Practice protocols should guide which findings need direct communication between the radiologist and the ordering physician. She says that electronic systems should be molded by the people who will be asked to work within them.

“I think ideally for the multidisciplinary team, you’re gonna have representatives from the clinical world who can really understand the importance and the significance of different test results. And you would have people who are work-flow engineers and you would also have people in the IS/IT world who really know how to implement the systems here, particularly the electronics systems that need to be put into place to make this all work. I think a lot of times what we see is that the electronic medical records are created by maybe one physician surrounded by a lot of IT people or just IT people and they really miss the mark when it comes to understanding and integrating the clinical component of all this.”

Recommendations in the Singh study follow a similar path. They call for a multidisciplinary approach to creating electronic health record systems that effectively prevent test result management problems. A co-author, Dean Sittig, is an associate professor at the University of Texas at the Houston Health Science Center. Along with Dr. Singh, Sittig wrote a commentary in JAMA that calls for eight “rights” in building a good electronic health record.
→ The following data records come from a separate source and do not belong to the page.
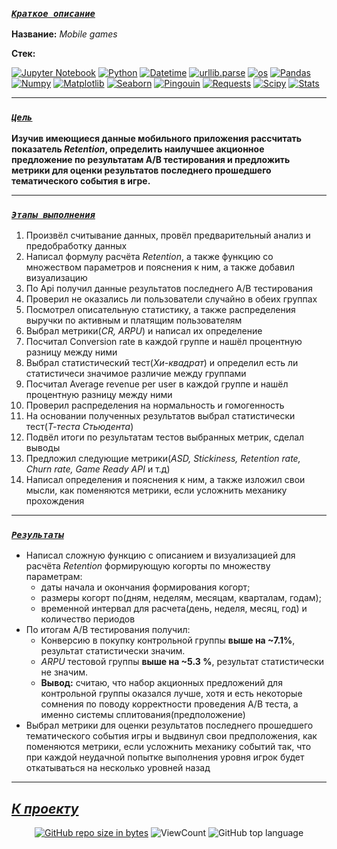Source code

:<!--###### -

### [***`Coдержание`***](#-) :<br>

 - [***Краткое описание проекта***](#Краткое-описание-проекта)
 
 - [***Цель проекта***](#Цель-проекта)
 
 - [***Ключевые задачи***](#Ключевые-задачи)
 
 - [***Ссылка на проект***](https://github.com/IvanoVladimir/karpov_courses/blob/main/Final_project/Mobile_games.ipynb 'Ссылка на проект')

-----> 

### [***`Краткое описание`***](#-)<br>

**Название:** *Mobile games*

**Стек:**

[![Jupyter Notebook](https://img.shields.io/badge/Jupyter-424242?style=for-the-badge&logo=Jupyter&logoColor=BA7400)](https://jupyter.org/)
[![Python](https://img.shields.io/badge/python-1C648D?style=for-the-badge&logo=python&logoColor=ffdd54)](https://www.python.org/)
[![Datetime](https://img.shields.io/badge/Datetime-1C648D?logo=Datetime&logoColor=ffdd54&style=for-the-badge)](https://docs.python.org/3/library/datetime.html)
[![urllib.parse](https://img.shields.io/badge/urllib.parse-1C648D?logo=urllib.parse&logoColor=ffdd54&style=for-the-badge)](https://docs.python.org/3/library/urllib.parse.html)
[![os](https://img.shields.io/badge/os-1C648D?logo=os&logoColor=ffdd54&style=for-the-badge)](https://docs.python.org/3/library/os.html)
[![Pandas](https://img.shields.io/badge/pandas-%23150458.svg?style=for-the-badge&logo=pandas&logoColor=white)](https://pandas.pydata.org/)
[![Numpy](https://img.shields.io/badge/Numpy-00232B.svg?style=for-the-badge&logo=Numpy&logoColor=00A9D2)](https://numpy.org/)
[![Matplotlib](https://img.shields.io/badge/Matplotlib-00B1DC?logo=matplotlib&logoColor=white&style=for-the-badge)](https://matplotlib.org/)
[![Seaborn](https://img.shields.io/badge/Seaborn-0E174A?logo=seaborn&logoColor=white&style=for-the-badge)](https://seaborn.pydata.org/)
[![Pingouin](https://img.shields.io/badge/Pingouin-000000?logo=Pingouin&logoColor=white&style=for-the-badge)](https://pingouin-stats.org/build/html/index.html)
[![Requests](https://img.shields.io/badge/Requests-2E2E2E?logo=Requests&logoColor=white&style=for-the-badge)](https://requests.readthedocs.io/en/latest/index.html)
[![Scipy](https://img.shields.io/badge/Scipy-00232B?logo=Scipy&logoColor=0052BA&style=for-the-badge)](https://scipy.org/)
[![Stats](https://img.shields.io/badge/Stats-00232B?logo=Stats&logoColor=0052BA&style=for-the-badge)](https://docs.scipy.org/doc/scipy/reference/stats.html)

---

### [***`Цель`***](#-)<br>
 
**Изучив имеющиеся данные мобильного приложения рассчитать показатель *Retention*, определить наилучшее акционное предложение по результатам A/B тестирования и предложить метрики для оценки результатов последнего прошедшего тематического события в игре.**

---

### [***`Этапы выполнения`***](#-)<br>
 
1. Произвёл считывание данных, провёл предварительный анализ и предобработку данных
2. Написал формулу расчёта *Retention*, а также функцию со множеством параметров и пояснения к ним, а также добавил визуализацию
3. По Api получил данные результатов последнего A/B тестирования
4. Проверил не оказались ли пользователи случайно в обеих группах
5. Посмотрел описательную статистику, а также распределения выручки по активным и платящим пользователям
6. Выбрал метрики(*CR, ARPU*) и написал их определение
7. Посчитал Conversion rate в каждой группе и нашёл процентную разницу между ними
8. Выбрал статистический тест(*Хи-квадрат*) и определил есть ли статистичеси значимое различие между группами
9. Посчитал Average revenue per user в каждой группе и нашёл процентную разницу между ними
10. Проверил распределения на нормальность и гомогенность
11. На основании полученных результатов выбрал статистически тест(*Т-теста Стьюдента*)
12. Подвёл итоги по результатам тестов выбранных метрик, сделал выводы
13. Предложил следующие метрики(*ASD, Stickiness, Retention rate, Churn rate, Game Ready API* и т.д)
14. Написал определения и пояснения к ним, а также изложил свои мысли, как поменяются метрики, если усложнить механику прохождения

---

### [***`Результаты`***](#-)<br>

* Написал сложную функцию с описанием и визуализацией для расчёта *Retention* формирующую когорты по множеству параметрам:
  * даты начала и окончания формирования когорт;
  * размеры когорт по(дням, неделям, месяцам, кварталам, годам);
  * временной интервал для расчета(день, неделя, месяц, год) и количество периодов
* По итогам A/B тестирования получил:
  * Конверсию в покупку контрольной группы **выше на ~7.1%**, результат статистически значим.
  * *ARPU* тестовой группы **выше на ~5.3 %**, результат статистически не значим.
  * **Вывод:** считаю, что набор акционных предложений для контрольной группы оказался лучше, хотя и есть некоторые сомнения по поводу корректности проведения A/B теста, а именно системы сплитования(предположение)
* Выбрал метрики для оценки результатов последнего прошедшего тематического события игры и выдвинул свои предположения, как поменяются метрики, если усложнить механику событий так, что при каждой неудачной попытке выполнения уровня
игрок будет откатываться на несколько уровней назад

---

## [***К проекту***](https://github.com/IvanoVladimir/MobileApp/blob/main/Mobile_games.ipynb 'Ссылка на проект') 
<!--## [***К содержанию ->***](#-)-->
<div id="badges" align="center">

<!-- [![GitHub last commit](https://img.shields.io/github/last-commit/IvanoVladimir/E-commerce.svg)](https://github.com/IvanoVladimir/E-commerce) 
[![GitHub commit activity the past week, 4 weeks, year](https://img.shields.io/github/commit-activity/y/IvanoVladimir/E-commerce.svg)](https://github.com/IvanoVladimir/E-commerce)--> 
[![GitHub repo size in bytes](https://img.shields.io/github/repo-size/IvanoVladimir/MobileApp.svg)](https://github.com/IvanoVladimir/E-commerce)
![ViewCount](https://views.whatilearened.today/views/github/IvanoVladimir/MobileApp.svg?cache=remove)
![GitHub top language](https://img.shields.io/github/languages/top/IvanoVladimir/MobileApp.svg?style=flat)

</div>
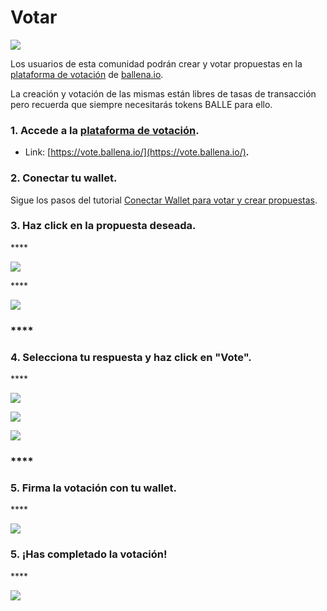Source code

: # Votar

![](../../.gitbook/assets/ballot-296577_960_720.png)

Los usuarios de esta comunidad podrán crear y votar propuestas en la [plataforma de votación](https://vote.ballena.io/) de [ballena.io](https://ballena.io/). 

La creación y votación de las mismas están libres de tasas de transacción pero recuerda que siempre necesitarás tokens BALLE para ello.



### 1. **Accede** a la [plataforma de votación](https://vote.ballena.io/).

* Link: [https://vote.ballena.io/](https://vote.ballena.io/)**.**



### 2. Conectar tu wallet.

Sigue los pasos del tutorial [Conectar Wallet para votar y crear propuestas](conectar-wallet-para-votarpara-votar-y-crear-propuestas.md).



### 3. **Haz click en la propuesta deseada.**

\*\*\*\*

![](../../.gitbook/assets/4.5%20%283%29.png)

\*\*\*\*

![](../../.gitbook/assets/2%20%283%29.png)

### \*\*\*\*

### **4. Selecciona tu respuesta y haz click en "Vote".**

\*\*\*\*

![](../../.gitbook/assets/3%20%2810%29.png)

![](../../.gitbook/assets/4%20%288%29.png)

![](../../.gitbook/assets/5%20%282%29.png)

### \*\*\*\*

### **5. Firma la votación con tu wallet.**

\*\*\*\*

![](../../.gitbook/assets/6%20%282%29.png)



### **5. ¡Has completado la votación!**

\*\*\*\*

![](../../.gitbook/assets/7%20%285%29.png)







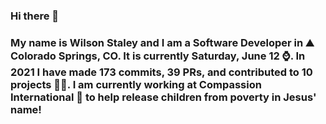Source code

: ### Hi there 👋

### My name is Wilson Staley and I am a Software Developer in ⛰ Colorado Springs, CO.  It is currently Saturday, June 12 ⌚. In 2021 I have made 173 commits, 39 PRs, and contributed to 10 projects 👨‍💻. I am currently working at Compassion International 🏢 to help release children from poverty in Jesus' name!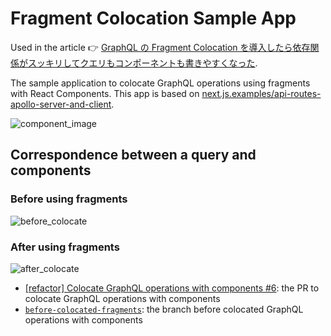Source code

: # Fragment Colocation Sample App

Used in the article 👉 [GraphQL の Fragment Colocation を導入したら依存関係がスッキリしてクエリもコンポーネントも書きやすくなった](https://zenn.dev/moneyforward/articles/20221211-fragment-colocation).

The sample application to colocate GraphQL operations using fragments with React Components.
This app is based on [next.js.examples/api-routes-apollo-server-and-client](https://github.com/vercel/next.js/tree/6cfebfb02c2a52a1f99fca59a2eac2d704d053db/examples/api-routes-apollo-server-and-client).

![component_image](https://user-images.githubusercontent.com/40013676/206884203-c04d4713-5a7d-4de7-9a16-b8a8c4293b29.png)

## Correspondence between a query and components

### Before using fragments

![before_colocate](https://user-images.githubusercontent.com/40013676/206859576-d0083a84-630f-424b-98c9-58b50abdca62.png)

### After using fragments

![after_colocate](https://user-images.githubusercontent.com/40013676/206859566-29c9125e-e6a9-43fc-a6f7-7c4d214ba6de.png)

- [[refactor] Colocate GraphQL operations with components #6](https://github.com/taigakiyokawa/fragment-colocation-sample-app/pull/6): the PR to colocate GraphQL operations with components
- [`before-colocated-fragments`](https://github.com/taigakiyokawa/fragment-colocation-sample-app/tree/before-colocate-fragments): the branch before colocated GraphQL operations with components

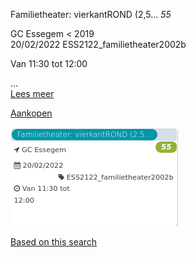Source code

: Familietheater: vierkantROND (2,5... *55*

GC Essegem < 2019  
20/02/2022 ESS2122\_familietheater2002b  

Van 11:30 tot 12:00

  

  

...  
[Lees meer](https://tickets.vgc.be/activity/subscribe/ESS2122_familietheater2002b)

[Aankopen](https://tickets.vgc.be/ticketingActivity/subscribe/ESS2122_familietheater2002b)

![](65239.png)

[Based on this search](https://tickets.vgc.be/activity/index?&vrijeplaatsen=1&Age%5B%5D=3%2C4&entity=109)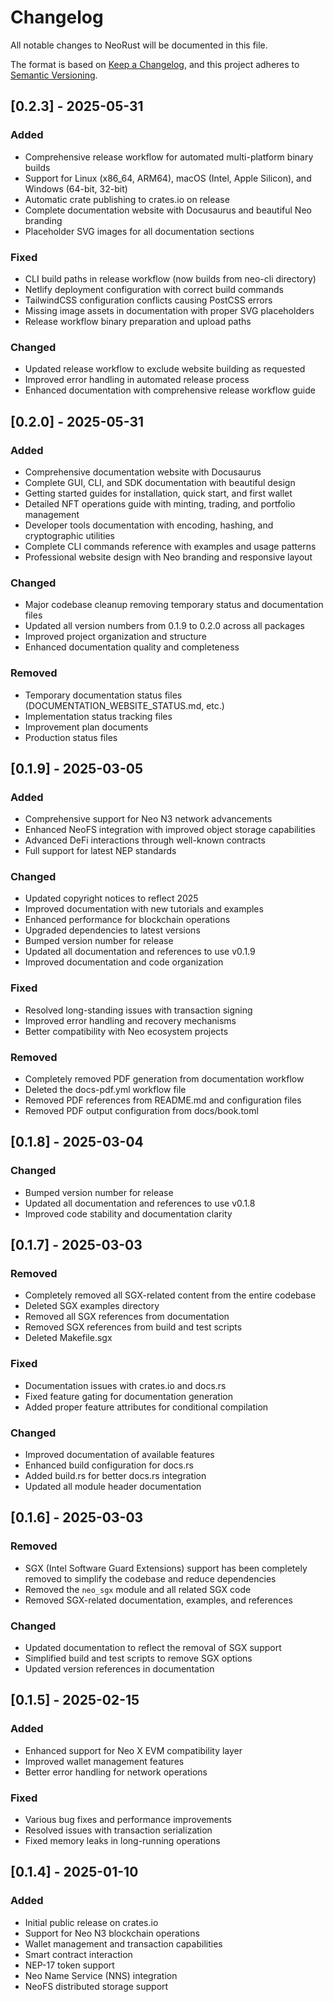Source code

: # Changelog

All notable changes to NeoRust will be documented in this file.

The format is based on [Keep a Changelog](https://keepachangelog.com/en/1.0.0/),
and this project adheres to [Semantic Versioning](https://semver.org/spec/v2.0.0.html).

## [0.2.3] - 2025-05-31

### Added
- Comprehensive release workflow for automated multi-platform binary builds
- Support for Linux (x86_64, ARM64), macOS (Intel, Apple Silicon), and Windows (64-bit, 32-bit)
- Automatic crate publishing to crates.io on release
- Complete documentation website with Docusaurus and beautiful Neo branding
- Placeholder SVG images for all documentation sections

### Fixed
- CLI build paths in release workflow (now builds from neo-cli directory)
- Netlify deployment configuration with correct build commands
- TailwindCSS configuration conflicts causing PostCSS errors
- Missing image assets in documentation with proper SVG placeholders
- Release workflow binary preparation and upload paths

### Changed
- Updated release workflow to exclude website building as requested
- Improved error handling in automated release process
- Enhanced documentation with comprehensive release workflow guide

## [0.2.0] - 2025-05-31

### Added
- Comprehensive documentation website with Docusaurus
- Complete GUI, CLI, and SDK documentation with beautiful design
- Getting started guides for installation, quick start, and first wallet
- Detailed NFT operations guide with minting, trading, and portfolio management
- Developer tools documentation with encoding, hashing, and cryptographic utilities
- Complete CLI commands reference with examples and usage patterns
- Professional website design with Neo branding and responsive layout

### Changed
- Major codebase cleanup removing temporary status and documentation files
- Updated all version numbers from 0.1.9 to 0.2.0 across all packages
- Improved project organization and structure
- Enhanced documentation quality and completeness

### Removed
- Temporary documentation status files (DOCUMENTATION_WEBSITE_STATUS.md, etc.)
- Implementation status tracking files
- Improvement plan documents
- Production status files

## [0.1.9] - 2025-03-05

### Added
- Comprehensive support for Neo N3 network advancements
- Enhanced NeoFS integration with improved object storage capabilities
- Advanced DeFi interactions through well-known contracts
- Full support for latest NEP standards

### Changed
- Updated copyright notices to reflect 2025
- Improved documentation with new tutorials and examples
- Enhanced performance for blockchain operations
- Upgraded dependencies to latest versions
- Bumped version number for release
- Updated all documentation and references to use v0.1.9
- Improved documentation and code organization

### Fixed
- Resolved long-standing issues with transaction signing
- Improved error handling and recovery mechanisms
- Better compatibility with Neo ecosystem projects

### Removed
- Completely removed PDF generation from documentation workflow
- Deleted the docs-pdf.yml workflow file
- Removed PDF references from README.md and configuration files
- Removed PDF output configuration from docs/book.toml

## [0.1.8] - 2025-03-04

### Changed
- Bumped version number for release
- Updated all documentation and references to use v0.1.8
- Improved code stability and documentation clarity

## [0.1.7] - 2025-03-03

### Removed
- Completely removed all SGX-related content from the entire codebase
- Deleted SGX examples directory
- Removed all SGX references from documentation
- Removed SGX references from build and test scripts
- Deleted Makefile.sgx

### Fixed
- Documentation issues with crates.io and docs.rs
- Fixed feature gating for documentation generation
- Added proper feature attributes for conditional compilation

### Changed
- Improved documentation of available features
- Enhanced build configuration for docs.rs
- Added build.rs for better docs.rs integration
- Updated all module header documentation

## [0.1.6] - 2025-03-03

### Removed
- SGX (Intel Software Guard Extensions) support has been completely removed to simplify the codebase and reduce dependencies
- Removed the `neo_sgx` module and all related SGX code
- Removed SGX-related documentation, examples, and references

### Changed
- Updated documentation to reflect the removal of SGX support
- Simplified build and test scripts to remove SGX options
- Updated version references in documentation

## [0.1.5] - 2025-02-15

### Added
- Enhanced support for Neo X EVM compatibility layer
- Improved wallet management features
- Better error handling for network operations

### Fixed
- Various bug fixes and performance improvements
- Resolved issues with transaction serialization
- Fixed memory leaks in long-running operations

## [0.1.4] - 2025-01-10

### Added
- Initial public release on crates.io
- Support for Neo N3 blockchain operations
- Wallet management and transaction capabilities
- Smart contract interaction
- NEP-17 token support
- Neo Name Service (NNS) integration
- NeoFS distributed storage support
“The first one is the right hardware or software and then you have the right user interface, the right personnel, the right work flow and communication, the right organizational characteristics, your right state and federal rules and regulations, and right monitoring of the systems, and of course the right content.”

Sittig says one of the most common significant mistakes people make is thinking they just need to fix one thing to make their electronic record system safe. But it’s often simply the area where that person has the most experience.

“Our biggest recommendation is that you need to sort of monitor that these things are happening so you can figure out if you’re making an improvement in this. One of the things we’ve discovered or used these eight rights for is trying to help people to understand that, you know, that’s a very complex problem that we talked about in the other paper from the Archives and there’s not a simple solution to it. There’s a multitude of things that have to be put in place to get that fixed.”